Está rota la historia de Olinda. Masacrada como una ciudad vencida a la que se animan a entrar todos los personajes para construir, a partir de ella, un relato cruzado, siempre herido por cada intromisión que señala lo intrincado y conflictivo que es dar con el inicio de la cosas.
En este caso es la anomalía la que convierte a Olinda en una curiosidad psiquiátrica que habrá que desmenuzar, aunque la chica que andaba perdida por una carretera, desnuda y extraviada se revele como un ser bastante normal, atrapado en una biografía extraordinaria. Pero esas emociones que recuerdan a la literatura de Roberto Bolaño impregnada de figuras que parecen amar su propia perdición, debe ser expresada a partir de una estructura siempre cambiante. Un procedimiento que corre a los personajes de su rol y los obliga a narrar como si fueran los autores de una novela que saben lo que el otro piensa, que señalan a sus personajes como si se tratara de un recurso expositivo que viene a desarmar lo incomprensible, a hacer del drama familiar una especie de expedición arqueológica que pide ser desterrada más allá de las resistencias.

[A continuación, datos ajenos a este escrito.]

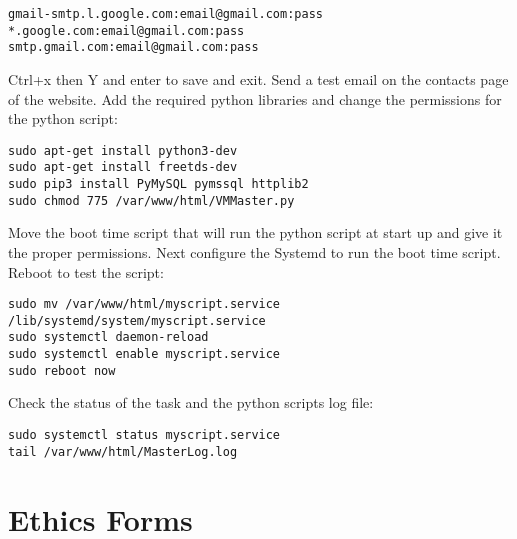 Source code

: \documentclass[a4paper,11pt]{article}
\numberwithin{figure}{section}
\numberwithin{table}{section}
\begin{document}
\begin{appendices}
\begin{lstlisting}[firstnumber=26]
gmail-smtp.l.google.com:email@gmail.com:pass
*.google.com:email@gmail.com:pass
smtp.gmail.com:email@gmail.com:pass
\end{lstlisting}
Ctrl+x then Y and enter to save and exit. Send a test email on the contacts page of the website. Add the required python libraries and change the permissions for the python script:
\begin{lstlisting}[firstnumber=29]
sudo apt-get install python3-dev
sudo apt-get install freetds-dev
sudo pip3 install PyMySQL pymssql httplib2
sudo chmod 775 /var/www/html/VMMaster.py
\end{lstlisting}
Move the boot time script that will run the python script at start up and give it the proper permissions. Next configure the Systemd to run the boot time script. Reboot to test the script:
\begin{lstlisting}[firstnumber=33]
sudo mv /var/www/html/myscript.service /lib/systemd/system/myscript.service
sudo systemctl daemon-reload
sudo systemctl enable myscript.service
sudo reboot now
\end{lstlisting}
Check the status of the task and the python scripts log file:
\begin{lstlisting}[firstnumber=37]
sudo systemctl status myscript.service
tail /var/www/html/MasterLog.log
\end{lstlisting}

\newpage

\section{Ethics Forms}\thispagestyle{sectionstart}
	\begin{changemargin}{-1cm}{-1cm}
	\begin{center}
	\texttt{[image: \{Signatureform]}.jpg}
	\end{center}
	\end{changemargin}		
\end{appendices}
\end{document}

Porque estos personajes quieren hablar. Marie necesita pensarse con su vientre alquilado donde le clavaron esa semilla que es Olinda como el comienzo de su tragedia. Ella es necesaria en el paisaje incestuoso de Roi y Lala, de esa abuela que se acuesta con su nieto pero no puede engendrar ni parir. En lo extraño está el sustento de La semilla, en esa artificialidad plantada en la vida como un elemento que intenta ajustar el mundo al propio deseo pero que después precisa esconder lo que hizo, darle un hachazo a esa familia para que nadie se encuentre.
En ese armado de textos que parece invadir cada escena, chocar entre sí para hacer de la ficción un territorio siempre dinamitado, donde lo que importa es esa lámina transparente, ese cortinado plástico donde los personajes se comportan como si fueran parte de un experimento, interviene la puesta de Cristian Drut para hacer de la escena un mapa de operaciones. Las actrices y el único actor se valen de los cassettes TDK, de unos grabadores pesados para desplazarse como investigadores de esa humanidad tendida en la mesa larguísima en la que construyen a sus criaturas. La dramaturgia de Edgar Chías los obliga a involucrarse en sus personajes para después abandonarlos y convertirse en una suerte de coro griego que quiere entender el drama.
Los documentos escritos que Chías toma para hacer de la trama una especie de colage que los narradores superponen con cierta intrepidez, porque en esta obra cada escena avasalla a la otra y le demanda a lxs intérpretes la premura de ser otrxs, encuentran en la ceguera de no desconocer el origen el impulso para la acción.
Lo familiar expandido, la sangre que parece llamar con audacia pero es ignorada cuando el sexo se impone, es tan importante en La semilla como los modos en que se llega a una verdad. La persona que guía ese camino, que se decide a ir a destapar esa boca que alguna vez fue una tumba, se convierte en una versión moderna del oráculo. Así podría definirse a la doctora Ríos, no como alguien que anticipa los hechos sino como una manifestación del inconciente de Olinda porque todos los personajes parecen salir de ella, hablar por ella o estar en su cabeza. Como si no quedara otra que hacer ficción con la caterva de dolores que la realidad ofrece mientras juega al destino maldito con nosotrxs y esa mesa, esas notas periodísticas que se muestran como pruebas, no son más que el taller de una escritora que puede parir a su hija sintiendo el mayor de los orgasmos.
La semilla se presenta los viernes a las 23 y los sábados a las 20 en Abasto Social Club. Yatay 666. CABA.